3. I reduced it to (x-2y)^2=-2x+12y+10 But I have no idea how to continue.

Your equation is quadratic in y. Rewrite it as 4y^2 + (stuff)y + (other stuff) = 0, and use the quadratic formula.
 
Even so I can't solve for y. Can you put a step by step explanation?
 
The closest I get is (y-x)^2-3y=(3x^2-x+10)/4, how can i proceed?
 
It is forbidden on these forums to post step-by-step solutions to a posted problem.
 
sorry, I am new, but can you explain what do I do after, (y-x)^2-3y=(3x^2-x+10)/4?
 
Start by expanding (y-x)^2...then collect terms in powers of y.
 
gabbagabbahey said:
Start by expanding (y-x)^2...then collect terms in powers of y.
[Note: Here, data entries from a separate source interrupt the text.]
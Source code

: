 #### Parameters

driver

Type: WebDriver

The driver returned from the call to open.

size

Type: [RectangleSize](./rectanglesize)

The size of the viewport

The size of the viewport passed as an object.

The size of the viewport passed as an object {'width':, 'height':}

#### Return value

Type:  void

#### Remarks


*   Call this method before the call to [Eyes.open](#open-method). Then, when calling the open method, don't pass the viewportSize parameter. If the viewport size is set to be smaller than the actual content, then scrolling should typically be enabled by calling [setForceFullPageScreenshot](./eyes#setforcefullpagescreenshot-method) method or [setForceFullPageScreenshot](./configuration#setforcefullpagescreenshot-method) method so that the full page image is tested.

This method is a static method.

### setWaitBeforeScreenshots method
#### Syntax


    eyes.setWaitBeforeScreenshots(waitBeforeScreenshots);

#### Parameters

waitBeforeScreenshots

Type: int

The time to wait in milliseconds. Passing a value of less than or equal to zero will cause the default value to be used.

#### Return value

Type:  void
From there, I get y^2-2xy-x^2-3y=(3x^2-x+10)/4, I guess I could complete the square on the left side but I wouldn't really get anywhere I think.
 
When I say collect terms in powers of y, I mean write -2xy-3y as -(2x+3)y...so you have y^2-(2x+3)y-x^2=(3x^2-x+10)/4...subtract (3x^2-x+10)/4 from both sides of your equation and you can then use the quadratic equation to solve for y in terms of x.
 
  • #10
gabbagabbahey said:
When I say collect terms in powers of y, I mean write -2xy-3y as -(2x+3)y...so you have y^2-(2x+3)y-x^2=(3x^2-x+10)/4...subtract (3x^2-x+10)/4 from both sides of your equation and you can then use the quadratic equation to solve for y in terms of x.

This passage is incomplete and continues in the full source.